Friday, May 1, 2009

Water Main Break

Water main break. Jersey Avenue. Water main break, it’s a common enough incident. Somebody knows what do to fix it. The preparations for this maintenance are so thought out and systematic that there is no need to worry, or even notice. Luckily, I live in a part of the world with a stable and dependable water supply and a stable and dependable system of supplying that water. Luckily, I live in a country and a city with workers like these. I have no doubt when I turn on the shower each morning water will spray out. How is that lack of doubt ensured? How are our taxes and water bill payments spent? Hard work. The street has to be cut open in the right spot and large pipes have to be repaired or replaced. We pass a scene like this at least once a week, maybe more. Everything we do—and everyone who depends on what we do—depends on having simple and seamless access to water. If this wasn’t the case, our days would revolve around obtaining water. Without water, we couldn’t survive and with water, we can make our society function and our lives meaningful.
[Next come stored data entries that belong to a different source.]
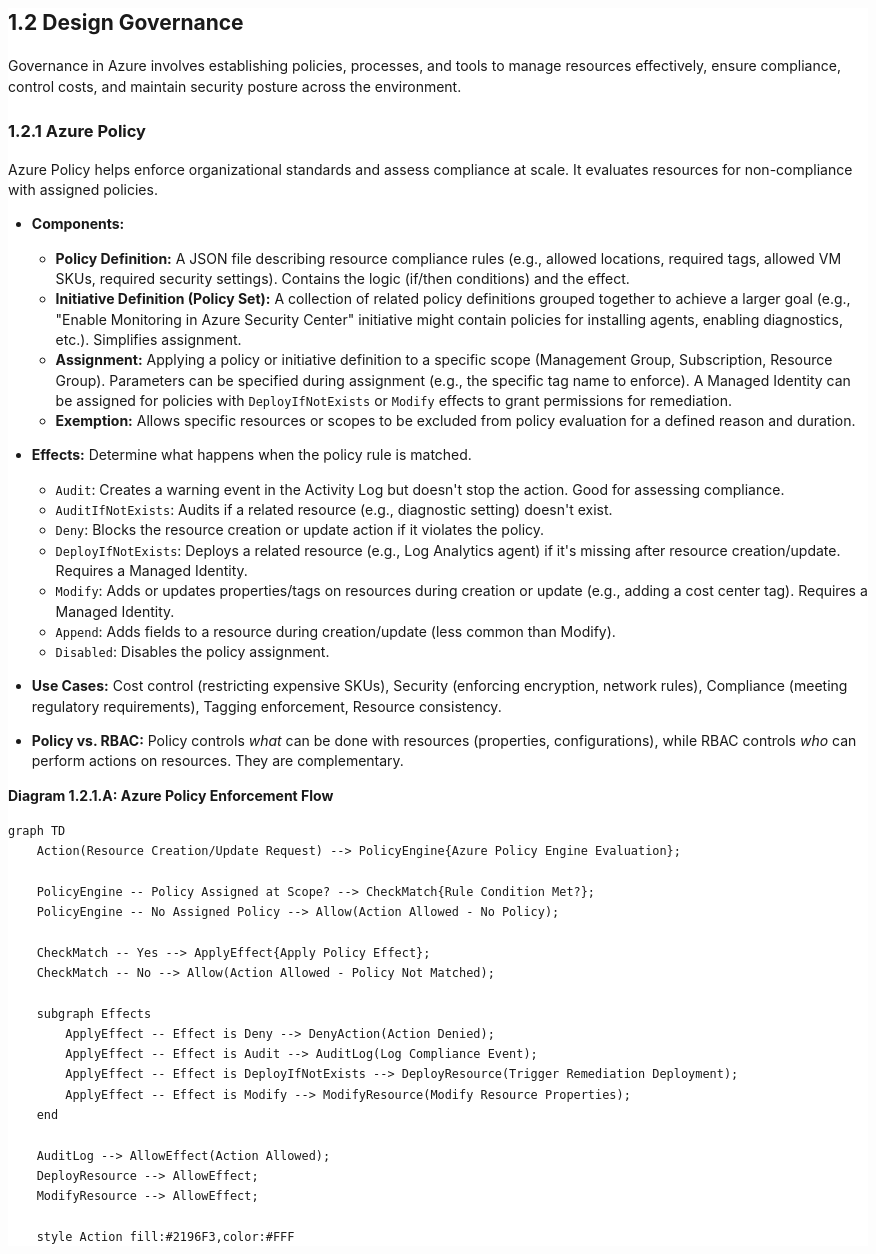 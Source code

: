 
## **1.2 Design Governance**

Governance in Azure involves establishing policies, processes, and tools to manage resources effectively, ensure compliance, control costs, and maintain security posture across the environment.

### **1.2.1 Azure Policy**

Azure Policy helps enforce organizational standards and assess compliance at scale. It evaluates resources for non-compliance with assigned policies.

*   **Components:**
    *   **Policy Definition:** A JSON file describing resource compliance rules (e.g., allowed locations, required tags, allowed VM SKUs, required security settings). Contains the logic (if/then conditions) and the effect.
    *   **Initiative Definition (Policy Set):** A collection of related policy definitions grouped together to achieve a larger goal (e.g., "Enable Monitoring in Azure Security Center" initiative might contain policies for installing agents, enabling diagnostics, etc.). Simplifies assignment.
    *   **Assignment:** Applying a policy or initiative definition to a specific scope (Management Group, Subscription, Resource Group). Parameters can be specified during assignment (e.g., the specific tag name to enforce). A Managed Identity can be assigned for policies with `DeployIfNotExists` or `Modify` effects to grant permissions for remediation.
    *   **Exemption:** Allows specific resources or scopes to be excluded from policy evaluation for a defined reason and duration.

*   **Effects:** Determine what happens when the policy rule is matched.
    *   `Audit`: Creates a warning event in the Activity Log but doesn't stop the action. Good for assessing compliance.
    *   `AuditIfNotExists`: Audits if a related resource (e.g., diagnostic setting) doesn't exist.
    *   `Deny`: Blocks the resource creation or update action if it violates the policy.
    *   `DeployIfNotExists`: Deploys a related resource (e.g., Log Analytics agent) if it's missing after resource creation/update. Requires a Managed Identity.
    *   `Modify`: Adds or updates properties/tags on resources during creation or update (e.g., adding a cost center tag). Requires a Managed Identity.
    *   `Append`: Adds fields to a resource during creation/update (less common than Modify).
    *   `Disabled`: Disables the policy assignment.

*   **Use Cases:** Cost control (restricting expensive SKUs), Security (enforcing encryption, network rules), Compliance (meeting regulatory requirements), Tagging enforcement, Resource consistency.
*   **Policy vs. RBAC:** Policy controls *what* can be done with resources (properties, configurations), while RBAC controls *who* can perform actions on resources. They are complementary.

**Diagram 1.2.1.A: Azure Policy Enforcement Flow**
```mermaid
graph TD
    Action(Resource Creation/Update Request) --> PolicyEngine{Azure Policy Engine Evaluation};

    PolicyEngine -- Policy Assigned at Scope? --> CheckMatch{Rule Condition Met?};
    PolicyEngine -- No Assigned Policy --> Allow(Action Allowed - No Policy);

    CheckMatch -- Yes --> ApplyEffect{Apply Policy Effect};
    CheckMatch -- No --> Allow(Action Allowed - Policy Not Matched);

    subgraph Effects
        ApplyEffect -- Effect is Deny --> DenyAction(Action Denied);
        ApplyEffect -- Effect is Audit --> AuditLog(Log Compliance Event);
        ApplyEffect -- Effect is DeployIfNotExists --> DeployResource(Trigger Remediation Deployment);
        ApplyEffect -- Effect is Modify --> ModifyResource(Modify Resource Properties);
    end

    AuditLog --> AllowEffect(Action Allowed);
    DeployResource --> AllowEffect;
    ModifyResource --> AllowEffect;

    style Action fill:#2196F3,color:#FFF
```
I find it easy to be awestruck at the complexity of the competence these workers possess—muscle to handle the equipment, intelligence to know exactly how and what to fix, and alertness so they aren’t injured by the equipment or the task. Do we ever think of the competence of these workers in their occupation when we turn on the shower? Walt Whitman explains the awe, in his Song of Occupations: “in them all themes, hints, possibilities.”